» EXERCISE INSTRUCTIONS
All lines of the records below that contain the word "존재한다" must be listed.

Segment Start: ENTRIES SUPPLIED

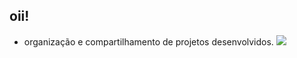 ## oii!

- organização e compartilhamento de projetos desenvolvidos.
![](https://tenor.com/bHvOUbNziir.gif)
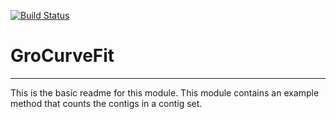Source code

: [![Build Status](https://travis-ci.org/aktest/GroCurveFit.svg?branch=master)](https://travis-ci.org/aktest/GroCurveFit)

# GroCurveFit
---

This is the basic readme for this module. This module contains an example method that counts the contigs in a contig set.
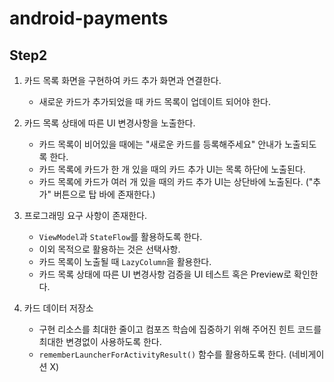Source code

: # android-payments

## Step2

1. 카드 목록 화면을 구현하여 카드 추가 화면과 연결한다.
   - 새로운 카드가 추가되었을 때 카드 목록이 업데이트 되어야 한다.
2. 카드 목록 상태에 따른 UI 변경사항을 노출한다.
   - 카드 목록이 비어있을 때에는 "새로운 카드를 등록해주세요" 안내가 노출되도록 한다.
   - 카드 목록에 카드가 한 개 있을 때의 카드 추가 UI는 목록 하단에 노출된다.
   - 카드 목록에 카드가 여러 개 있을 때의 카드 추가 UI는 상단바에 노출된다. ("추가" 버튼으로 탑 바에 존재한다.)

3. 프로그래밍 요구 사항이 존재한다.
   - `ViewModel`과 `StateFlow`를 활용하도록 한다.
   - 이외 목적으로 활용하는 것은 선택사항.
   - 카드 목록이 노출될 때 `LazyColumn`을 활용한다.
   - 카드 목록 상태에 따른 UI 변경사항 검증을 UI 테스트 혹은 Preview로 확인한다.

4. 카드 데이터 저장소
    - 구현 리소스를 최대한 줄이고 컴포즈 학습에 집중하기 위해 주어진 힌트 코드를 최대한 변경없이 사용하도록 한다.
    - `rememberLauncherForActivityResult()` 함수를 활용하도록 한다. (네비게이션 X)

Segment End: ENTRIES SUPPLIED

» THE COMPLETED TASK
   - 카드 목록에 카드가 여러 개 있을 때의 카드 추가 UI는 상단바에 노출된다. ("추가" 버튼으로 탑 바에 존재한다.)
3. 프로그래밍 요구 사항이 존재한다.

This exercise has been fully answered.